Obviamente, um comercial de cerveja – até que alguém quebre esse paradigma – deve ser alegre, bem-humorado, mostrar reuniões de amigos, calor, Sol, praia e, de quebra, mulheres ‘voluptuosas’ (dizer gostosas seria politicamente incorreto?…) com pouca roupa. Parece ser esse o ‘clima’ que os tomadores de cerveja buscam em suas mentes quando se reúnem em torno de uma garrafa, mesmo que no inverno e dentro de um pub. Já houve também a tentativa de caipirizar a cerveja, atrelando sua imagem aos rodeios, com adultos infantilizados fantasiados de caubói (eu também tinha chapéu, botas e calças daquelas aos 10 anos de idade…).

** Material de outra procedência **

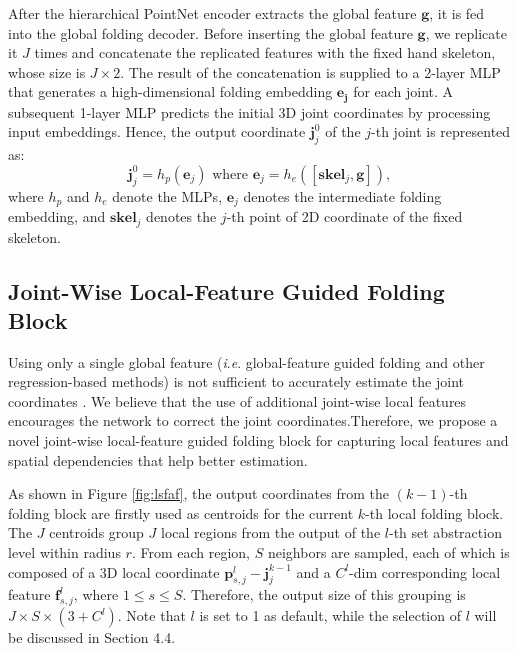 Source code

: \documentclass[10pt,twocolumn,letterpaper]{article}
\begin{document}
After the hierarchical PointNet encoder extracts the global feature $\textbf{g}$, it is fed into the global folding decoder. Before inserting the global feature $\textbf{g}$, we replicate it $J$ times and concatenate the replicated features with the fixed hand skeleton, whose size is $J \times 2$. The result of the concatenation is supplied to a 2-layer MLP that generates a high-dimensional folding embedding $\mathbf{e_j}$ for each joint. A subsequent 1-layer MLP predicts the initial 3D joint coordinates by processing input embeddings. Hence, the output coordinate $\textbf{j}^0_j$ of the $j$-th joint is represented as:
\begin{equation}
\textbf{j}^0_j = h_p(\textbf{e}_j) \text{  where  } \textbf{e}_j=h_e([\textbf{skel}_j, \textbf{g}]),
\end{equation} 
where $h_p$ and $h_e$ denote the MLPs, $\textbf{e}_j$ denotes the intermediate folding embedding, and $\textbf{skel}_j$ denotes the $j$-th point of 2D coordinate of the fixed skeleton.








\subsection{Joint-Wise Local-Feature Guided Folding Block}
Using only a single global feature (\textit{i}.\textit{e}. global-feature guided folding and other regression-based methods) is not sufficient to accurately estimate the joint coordinates . We believe that the use of additional joint-wise local features encourages the network to correct the joint coordinates.Therefore, we propose a novel joint-wise local-feature guided folding block for capturing local features and spatial dependencies that help better estimation.

As shown in Figure \ref{fig:lsfaf}, the output coordinates from the $(k-1)$-th folding block are firstly used as centroids for the current $k$-th local folding block. The $J$ centroids group $J$ local regions from the output of the $l$-th set abstraction level within radius $r$. From each region, $S$ neighbors are sampled, each of which is composed of a 3D local coordinate $\textbf{p}_{s,j}^l - \textbf{j}^{k-1}_j$ and a $C^l$-dim corresponding local feature $\textbf{f}_{s,j}^l$, where $1 \leq s \leq S$. 
Therefore, the output size of this grouping is $J \times S \times (3 + C^l)$. 
Note that $l$ is set to 1 as default, while the selection of $l$ will be discussed in Section 4.4.
\end{document}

Pararam, talvez porque nem só de jecas é composto esse mercado. De um modo ou de outro, o fato é que nada de realmente novo surgiu nas campanhas de cervejas nos últimos 10, talvez 20 anos: continuam apelando para a idéia de ‘gostosa’ fazendo uma espécie de metáfora por aproximação entre a bebida e a mulher da vez. Talvez não haja mesmo nada para mudar, pois não deve ter mudado a cabeça do bebedor de cerveja, mas em vista do acirramento da disputa entre as cervejarias, não era a hora de usarem de um pouco mais de esforço criativo, sair dessa mesmice (apesar das gostosas) e se sobressair com algo inovador que seja lembrado por muito tempo e leve seu cliente à liderança do setor?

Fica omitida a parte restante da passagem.